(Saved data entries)
▶

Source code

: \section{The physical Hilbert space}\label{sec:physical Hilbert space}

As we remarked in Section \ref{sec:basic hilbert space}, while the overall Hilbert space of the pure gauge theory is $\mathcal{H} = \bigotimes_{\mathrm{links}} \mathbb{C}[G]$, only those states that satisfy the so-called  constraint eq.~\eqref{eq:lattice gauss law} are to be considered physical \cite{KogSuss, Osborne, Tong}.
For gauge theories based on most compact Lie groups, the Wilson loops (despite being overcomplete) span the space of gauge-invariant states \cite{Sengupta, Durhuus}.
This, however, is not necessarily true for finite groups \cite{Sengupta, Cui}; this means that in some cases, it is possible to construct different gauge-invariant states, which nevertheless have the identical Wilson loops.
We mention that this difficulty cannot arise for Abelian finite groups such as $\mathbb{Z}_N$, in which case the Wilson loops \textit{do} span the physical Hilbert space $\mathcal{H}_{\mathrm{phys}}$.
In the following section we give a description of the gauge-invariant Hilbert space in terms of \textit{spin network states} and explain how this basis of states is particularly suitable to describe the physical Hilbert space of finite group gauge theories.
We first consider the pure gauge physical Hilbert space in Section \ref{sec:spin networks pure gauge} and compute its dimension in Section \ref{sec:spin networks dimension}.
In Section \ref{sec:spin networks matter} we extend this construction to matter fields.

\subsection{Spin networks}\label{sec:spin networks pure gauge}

◀

### TASK STATEMENT
Reproduce all of the data exactly as given.

### ANSWER BOX
Source code

: \section{The physical Hilbert space}\label{sec:physical Hilbert space}

As we remarked in Section \ref{sec:basic hilbert space}, while the overall Hilbert space of the pure gauge theory is $\mathcal{H} = \bigotimes_{\mathrm{links}} \mathbb{C}[G]$, only those states that satisfy the so-called  constraint eq.~\eqref{eq:lattice gauss law} are to be considered physical \cite{KogSuss, Osborne, Tong}.
For gauge theories based on most compact Lie groups, the Wilson loops (despite being overcomplete) span the space of gauge-invariant states \cite{Sengupta, Durhuus}.
This, however, is not necessarily true for finite groups \cite{Sengupta, Cui}; this means that in some cases, it is possible to construct different gauge-invariant states, which nevertheless have the identical Wilson loops.
We mention that this difficulty cannot arise for Abelian finite groups such as $\mathbb{Z}_N$, in which case the Wilson loops \textit{do} span the physical Hilbert space $\mathcal{H}_{\mathrm{phys}}$.
In the following section we give a description of the gauge-invariant Hilbert space in terms of \textit{spin network states} and explain how this basis of states is particularly suitable to describe the physical Hilbert space of finite group gauge theories.
We first consider the pure gauge physical Hilbert space in Section \ref{sec:spin networks pure gauge} and compute its dimension in Section \ref{sec:spin networks dimension}.
In Section \ref{sec:spin networks matter} we extend this construction to matter fields.

\subsection{Spin networks}\label{sec:spin networks pure gauge}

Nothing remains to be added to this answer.